Les Etats-Unis d’Amérique interviennent, avec certains de leurs alliés, en Afghanistan (2001) et en Irak (2003). Fiasco. L’ensemble des pays dits « occidentaux », les Américains à leur tête, soutiennent les « printemps arabes » (2011) – la France notamment faisant preuve d’un stupide activisme, militaire en Libye (2011), diplomatique en Syrie (2013). Fiasco.
De fait, l’existence même de l’auto-proclamé Etat islamique en Irak et au Levant (EILL), dans ce que certains nomment déjà « djihadistan » (qui inclut une partie de la Syrie), porte condamnation de la politique occidentale telle qu’elle est conduite depuis bientôt deux décennies.
C’est peut-être qu’en politique, comme en littérature, les beaux sentiments – ou prétendus tels – sont contre-productifs. En tout cas, la motivation officiellement affichée, de ce côté-ci de l’Atlantique, c’est bien celle de la « guerre d’idées », au nom des « immortels principes » - la lutte du bien contre le mal, de la démocratie contre l’obscurantisme. On pourrait en sourire mais certains y croient (M. Hague, ministre britannique des Affaires étrangères vient ainsi de dire : « Nous avons laissé l’Irak entre les mains de dirigeants irakiens élus ». Amen).
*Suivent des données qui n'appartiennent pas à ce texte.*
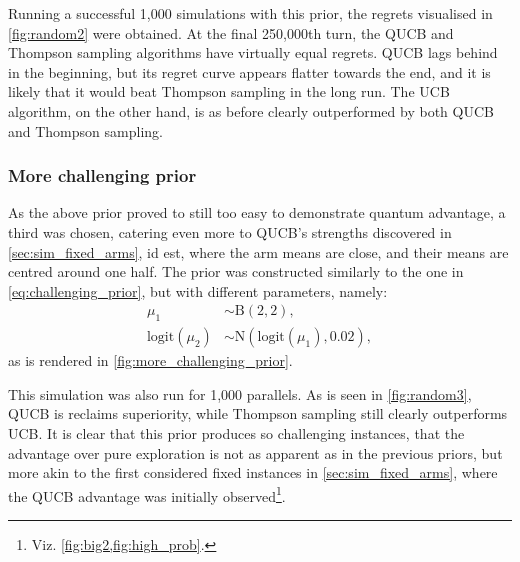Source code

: Running a successful 1,000 simulations with this prior, the regrets visualised in \cref{fig:random2} were obtained.
At the final 250,000th turn, the QUCB and Thompson sampling algorithms have virtually equal regrets.
QUCB lags behind in the beginning, but its regret curve appears flatter towards the end, and it is likely that it would beat Thompson sampling in the long run.
The UCB algorithm, on the other hand, is as before clearly outperformed by both QUCB and Thompson sampling.

\subsubsection{More challenging prior}
As the above prior proved to still too easy to demonstrate quantum advantage, a third was chosen, catering even more to QUCB's strengths discovered in \cref{sec:sim_fixed_arms}, id est, where the arm means are close, and their means are centred around one half.
The prior was constructed similarly to the one in \cref{eq:challenging_prior}, but with different parameters, namely:
\begin{equation}
    \label{eq:more_challenging_prior}
    \begin{aligned}
        \mu_1               & \sim \text{B}(2, 2),                      \\
        \text{logit}(\mu_2) & \sim \text{N}(\text{logit}(\mu_1), 0.02),
    \end{aligned}
\end{equation}
as is rendered in \cref{fig:more_challenging_prior}.

This simulation was also run for 1,000 parallels.
As is seen in \cref{fig:random3}, QUCB is reclaims superiority, while Thompson sampling still clearly outperforms UCB.
It is clear that this prior produces so challenging instances, that the advantage over pure exploration is not as apparent as in the previous priors, but more akin to the first considered fixed instances in \cref{sec:sim_fixed_arms}, where the QUCB advantage was initially observed\footnote{Viz. \cref{fig:big2,fig:high_prob}.}.


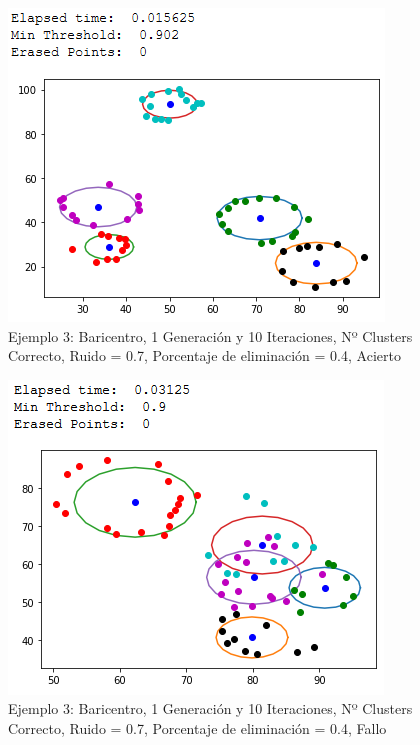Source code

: \documentclass[conference,a4paper]{IEEEtran}
\begin{document}
\begin{figure}[H]
\centering
\includegraphics[scale=0.65]{Experimentacion/Ejemplo3/ej3_b_1_10_re_correct}
\caption{Ejemplo 3: Baricentro, 1 Generación y 10 Iteraciones,  Nº Clusters Correcto, Ruido = 0.7, Porcentaje de eliminación = 0.4, Acierto\\}
\end{figure}

\begin{figure}[H]
\centering
\includegraphics[scale=0.65]{Experimentacion/Ejemplo2/ej2_b_1_10_re_wrong}
\caption{Ejemplo 3: Baricentro, 1 Generación y 10 Iteraciones,  Nº Clusters Correcto, Ruido = 0.7, Porcentaje de eliminación = 0.4, Fallo\\}
\end{figure}
\end{document}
A l’occasion des cérémonies du 6 juin, on nous a d’ailleurs rappelé que c’est bien ainsi qu’il faut comprendre l’engagement des Etats-Unis durant les deux conflits mondiaux. C’est oublier un peu vite que l’interventionnisme des Américains leur a quand même permis dans un premier temps d’évincer les puissances européennes, dans un second temps de les vassaliser. Aujourd’hui, on apprend – par exemple – que la vente de matériel militaire à l’Irak – et à d’autres – constitue un pactole qui se chiffre en milliards de dollars… M. Obama est donc plus véridique quand il réaffirme (il l’a encore fait récemment) que tout engagement extérieur américain a toujours été et sera toujours conditionné par la prise en compte prioritaire des seuls intérêts américains.
Belle leçon de réalisme. MM. Fabius et Hollande feraient bien de s’en inspirer pour (re)définir notre politique au Levant sur les mêmes critères, en laissant les rêveries idéalistes aux religieux et aux idéologues.